# WHAT TO PRODUCE
Print all the records below exactly as they stand, but leave out the pictures.
┌──
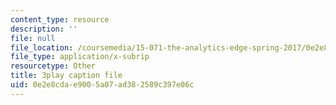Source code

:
```yaml
---
content_type: resource
description: ''
file: null
file_location: /coursemedia/15-071-the-analytics-edge-spring-2017/0e2e8cdae9005a07ad382589c397e06c_pj_Ro7sFpUE.vtt
file_type: application/x-subrip
resourcetype: Other
title: 3play caption file
uid: 0e2e8cda-e900-5a07-ad38-2589c397e06c
---
```

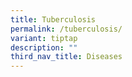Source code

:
 ```yaml
---
title: Tuberculosis
permalink: /tuberculosis/
variant: tiptap
description: ""
third_nav_title: Diseases
---
```

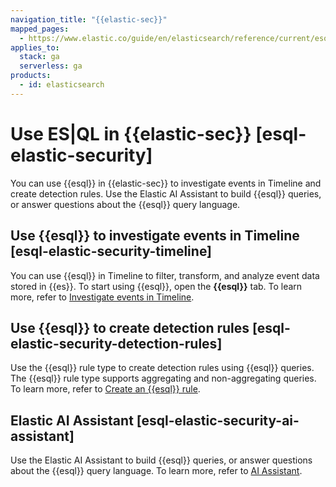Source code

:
 ```yaml
---
navigation_title: "{{elastic-sec}}"
mapped_pages:
  - https://www.elastic.co/guide/en/elasticsearch/reference/current/esql-elastic-security.html
applies_to:
  stack: ga
  serverless: ga
products:
  - id: elasticsearch
---
```


# Use ES|QL in {{elastic-sec}} [esql-elastic-security]

You can use {{esql}} in {{elastic-sec}} to investigate events in Timeline and create detection rules. Use the Elastic AI Assistant to build {{esql}} queries, or answer questions about the {{esql}} query language.


## Use {{esql}} to investigate events in Timeline [esql-elastic-security-timeline]

You can use {{esql}} in Timeline to filter, transform, and analyze event data stored in {{es}}. To start using {{esql}}, open the **{{esql}}** tab. To learn more, refer to [Investigate events in Timeline](../../../solutions/security/investigate/timeline.md#esql-in-timeline).


## Use {{esql}} to create detection rules [esql-elastic-security-detection-rules]

Use the {{esql}} rule type to create detection rules using {{esql}} queries. The {{esql}} rule type supports aggregating and non-aggregating queries. To learn more, refer to [Create an {{esql}} rule](../../../solutions/security/detect-and-alert/create-detection-rule.md#create-esql-rule).


## Elastic AI Assistant [esql-elastic-security-ai-assistant]

Use the Elastic AI Assistant to build {{esql}} queries, or answer questions about the {{esql}} query language. To learn more, refer to [AI Assistant](../../../solutions/security/ai/ai-assistant.md).

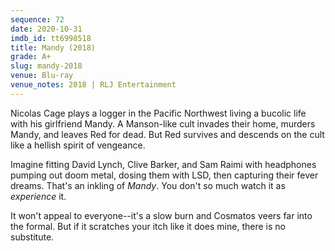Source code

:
 ```yaml
---
sequence: 72
date: 2020-10-31
imdb_id: tt6998518
title: Mandy (2018)
grade: A+
slug: mandy-2018
venue: Blu-ray
venue_notes: 2018 | RLJ Entertainment
---
```


Nicolas Cage plays a logger in the Pacific Northwest living a bucolic life with his girlfriend Mandy. A Manson-like cult invades their home, murders Mandy, and leaves Red for dead. But Red survives and descends on the cult like a hellish spirit of vengeance.

<!-- end -->

Imagine fitting David Lynch, Clive Barker, and Sam Raimi with headphones pumping out doom metal, dosing them with LSD, then capturing their fever dreams. That's an inkling of _Mandy_. You don't so much watch it as _experience_ it.

It won't appeal to everyone--it's a slow burn and Cosmatos veers far into the formal. But if it scratches your itch like it does mine, there is no substitute.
└──
# SOLUTION TO THE PROBLEM
Source code

:
```yaml
---
content_type: resource
description: ''
file: null
file_location: /coursemedia/15-071-the-analytics-edge-spring-2017/0e2e8cdae9005a07ad382589c397e06c_pj_Ro7sFpUE.vtt
file_type: application/x-subrip
resourcetype: Other
title: 3play caption file
uid: 0e2e8cda-e900-5a07-ad38-2589c397e06c
---
```

Source code

:
 ```yaml
---
title: Tuberculosis
permalink: /tuberculosis/
variant: tiptap
description: ""
third_nav_title: Diseases
---
```

Source code

:
 ```yaml
---
navigation_title: "{{elastic-sec}}"
mapped_pages:
  - https://www.elastic.co/guide/en/elasticsearch/reference/current/esql-elastic-security.html
applies_to:
  stack: ga
  serverless: ga
products:
  - id: elasticsearch
---
```


# Use ES|QL in {{elastic-sec}} [esql-elastic-security]

You can use {{esql}} in {{elastic-sec}} to investigate events in Timeline and create detection rules. Use the Elastic AI Assistant to build {{esql}} queries, or answer questions about the {{esql}} query language.


## Use {{esql}} to investigate events in Timeline [esql-elastic-security-timeline]

You can use {{esql}} in Timeline to filter, transform, and analyze event data stored in {{es}}. To start using {{esql}}, open the **{{esql}}** tab. To learn more, refer to [Investigate events in Timeline](../../../solutions/security/investigate/timeline.md#esql-in-timeline).


## Use {{esql}} to create detection rules [esql-elastic-security-detection-rules]

Use the {{esql}} rule type to create detection rules using {{esql}} queries. The {{esql}} rule type supports aggregating and non-aggregating queries. To learn more, refer to [Create an {{esql}} rule](../../../solutions/security/detect-and-alert/create-detection-rule.md#create-esql-rule).


## Elastic AI Assistant [esql-elastic-security-ai-assistant]

Use the Elastic AI Assistant to build {{esql}} queries, or answer questions about the {{esql}} query language. To learn more, refer to [AI Assistant](../../../solutions/security/ai/ai-assistant.md).

Source code

:
 ```yaml
---
sequence: 72
date: 2020-10-31
imdb_id: tt6998518
title: Mandy (2018)
grade: A+
slug: mandy-2018
venue: Blu-ray
venue_notes: 2018 | RLJ Entertainment
---
```


Nicolas Cage plays a logger in the Pacific Northwest living a bucolic life with his girlfriend Mandy. A Manson-like cult invades their home, murders Mandy, and leaves Red for dead. But Red survives and descends on the cult like a hellish spirit of vengeance.

<!-- end -->

Imagine fitting David Lynch, Clive Barker, and Sam Raimi with headphones pumping out doom metal, dosing them with LSD, then capturing their fever dreams. That's an inkling of _Mandy_. You don't so much watch it as _experience_ it.

It won't appeal to everyone--it's a slow burn and Cosmatos veers far into the formal. But if it scratches your itch like it does mine, there is no substitute.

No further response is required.